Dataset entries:

┄┄┄┄┄┄

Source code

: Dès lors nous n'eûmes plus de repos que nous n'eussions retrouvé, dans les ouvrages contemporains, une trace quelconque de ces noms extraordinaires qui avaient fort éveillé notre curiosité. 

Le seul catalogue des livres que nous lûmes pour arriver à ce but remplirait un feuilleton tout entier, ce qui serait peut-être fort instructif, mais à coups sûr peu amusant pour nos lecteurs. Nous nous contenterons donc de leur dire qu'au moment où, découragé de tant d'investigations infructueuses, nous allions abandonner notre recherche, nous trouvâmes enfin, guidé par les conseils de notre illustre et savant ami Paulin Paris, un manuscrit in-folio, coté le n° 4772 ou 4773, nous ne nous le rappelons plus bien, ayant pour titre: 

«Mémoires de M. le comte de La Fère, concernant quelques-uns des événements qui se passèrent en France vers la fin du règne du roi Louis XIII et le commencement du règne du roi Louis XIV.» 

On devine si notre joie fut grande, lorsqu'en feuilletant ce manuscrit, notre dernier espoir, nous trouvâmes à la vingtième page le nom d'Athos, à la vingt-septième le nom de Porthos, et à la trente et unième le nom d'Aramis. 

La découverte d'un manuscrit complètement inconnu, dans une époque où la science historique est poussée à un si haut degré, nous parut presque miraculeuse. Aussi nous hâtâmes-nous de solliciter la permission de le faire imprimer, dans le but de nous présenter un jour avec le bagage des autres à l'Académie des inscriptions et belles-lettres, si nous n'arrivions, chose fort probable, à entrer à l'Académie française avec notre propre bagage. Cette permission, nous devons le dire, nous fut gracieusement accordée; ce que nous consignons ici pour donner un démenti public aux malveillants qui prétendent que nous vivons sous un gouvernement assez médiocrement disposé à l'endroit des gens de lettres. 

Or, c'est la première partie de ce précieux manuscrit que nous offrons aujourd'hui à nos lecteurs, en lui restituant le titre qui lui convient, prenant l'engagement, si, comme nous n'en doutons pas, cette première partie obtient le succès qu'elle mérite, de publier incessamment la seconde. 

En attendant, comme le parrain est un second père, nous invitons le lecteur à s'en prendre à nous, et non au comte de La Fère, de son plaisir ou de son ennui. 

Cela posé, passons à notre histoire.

┄┄┄┄┄┄

EXERCISE REQUIREMENTS:
Pick out the lines above that hold the string "comte" and show them.

RESULT OF THE TASK:
«Mémoires de M. le comte de La Fère, concernant quelques-uns des événements qui se passèrent en France vers la fin du règne du roi Louis XIII et le commencement du règne du roi Louis XIV.» 
En attendant, comme le parrain est un second père, nous invitons le lecteur à s'en prendre à nous, et non au comte de La Fère, de son plaisir ou de son ennui. 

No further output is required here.